▶

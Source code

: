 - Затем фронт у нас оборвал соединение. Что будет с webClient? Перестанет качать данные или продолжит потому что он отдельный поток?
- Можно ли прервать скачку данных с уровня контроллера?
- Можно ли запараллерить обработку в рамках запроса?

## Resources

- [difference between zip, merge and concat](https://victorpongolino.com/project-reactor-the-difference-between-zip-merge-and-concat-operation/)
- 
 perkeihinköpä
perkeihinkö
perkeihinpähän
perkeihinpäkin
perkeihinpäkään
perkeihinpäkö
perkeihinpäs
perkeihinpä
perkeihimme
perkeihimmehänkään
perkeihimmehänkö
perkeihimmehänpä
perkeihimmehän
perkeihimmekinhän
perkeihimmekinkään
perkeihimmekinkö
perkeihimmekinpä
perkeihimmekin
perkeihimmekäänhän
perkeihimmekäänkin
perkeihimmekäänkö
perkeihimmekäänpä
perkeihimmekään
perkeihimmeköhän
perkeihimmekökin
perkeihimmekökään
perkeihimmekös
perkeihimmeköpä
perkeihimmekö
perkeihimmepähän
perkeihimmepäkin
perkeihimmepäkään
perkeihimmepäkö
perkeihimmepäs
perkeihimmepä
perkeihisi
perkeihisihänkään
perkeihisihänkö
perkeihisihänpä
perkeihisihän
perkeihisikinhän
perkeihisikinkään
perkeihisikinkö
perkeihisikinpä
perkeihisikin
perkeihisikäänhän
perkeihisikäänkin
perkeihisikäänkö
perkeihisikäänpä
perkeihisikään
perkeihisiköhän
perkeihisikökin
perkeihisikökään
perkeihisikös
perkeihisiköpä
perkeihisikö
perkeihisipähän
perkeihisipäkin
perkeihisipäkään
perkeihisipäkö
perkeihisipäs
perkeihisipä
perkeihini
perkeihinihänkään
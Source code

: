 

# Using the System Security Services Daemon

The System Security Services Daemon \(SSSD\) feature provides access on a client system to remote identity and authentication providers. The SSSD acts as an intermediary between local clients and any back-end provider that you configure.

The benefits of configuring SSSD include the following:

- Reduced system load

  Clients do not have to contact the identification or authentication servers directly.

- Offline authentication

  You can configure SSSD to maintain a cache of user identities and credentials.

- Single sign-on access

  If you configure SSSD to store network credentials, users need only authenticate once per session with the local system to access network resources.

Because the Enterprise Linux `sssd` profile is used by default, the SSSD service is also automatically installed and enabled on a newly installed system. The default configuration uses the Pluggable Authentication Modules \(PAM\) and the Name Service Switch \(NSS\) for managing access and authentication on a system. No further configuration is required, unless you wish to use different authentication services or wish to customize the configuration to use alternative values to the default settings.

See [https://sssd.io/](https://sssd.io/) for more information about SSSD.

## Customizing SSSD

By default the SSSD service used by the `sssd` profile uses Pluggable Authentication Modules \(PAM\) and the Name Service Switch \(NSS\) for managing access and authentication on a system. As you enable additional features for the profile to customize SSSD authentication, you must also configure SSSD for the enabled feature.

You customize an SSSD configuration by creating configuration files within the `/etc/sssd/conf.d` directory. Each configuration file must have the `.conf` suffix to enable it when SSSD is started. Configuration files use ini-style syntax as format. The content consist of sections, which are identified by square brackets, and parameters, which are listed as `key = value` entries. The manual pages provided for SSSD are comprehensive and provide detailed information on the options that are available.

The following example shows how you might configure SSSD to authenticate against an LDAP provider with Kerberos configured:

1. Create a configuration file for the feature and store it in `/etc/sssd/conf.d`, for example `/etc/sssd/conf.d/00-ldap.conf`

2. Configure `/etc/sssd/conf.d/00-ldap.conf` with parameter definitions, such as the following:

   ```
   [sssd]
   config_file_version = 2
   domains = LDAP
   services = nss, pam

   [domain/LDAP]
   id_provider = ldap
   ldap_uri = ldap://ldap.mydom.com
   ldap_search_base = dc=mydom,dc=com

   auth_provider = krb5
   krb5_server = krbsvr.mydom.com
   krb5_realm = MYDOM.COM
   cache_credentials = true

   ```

◀

_Problem to work on_
All that belongs in the answer is the run of lines above from the line containing "perkeihisikös" through the line containing "If you configure", exactly as written.

_Output for this exercise_
perkeihisikös
perkeihisiköpä
perkeihisikö
perkeihisipähän
perkeihisipäkin
perkeihisipäkään
perkeihisipäkö
perkeihisipäs
perkeihisipä
perkeihini
perkeihinihänkään
Source code

: 

# Using the System Security Services Daemon

The System Security Services Daemon \(SSSD\) feature provides access on a client system to remote identity and authentication providers. The SSSD acts as an intermediary between local clients and any back-end provider that you configure.

The benefits of configuring SSSD include the following:

- Reduced system load

  Clients do not have to contact the identification or authentication servers directly.

- Offline authentication

  You can configure SSSD to maintain a cache of user identities and credentials.

- Single sign-on access

  If you configure SSSD to store network credentials, users need only authenticate once per session with the local system to access network resources.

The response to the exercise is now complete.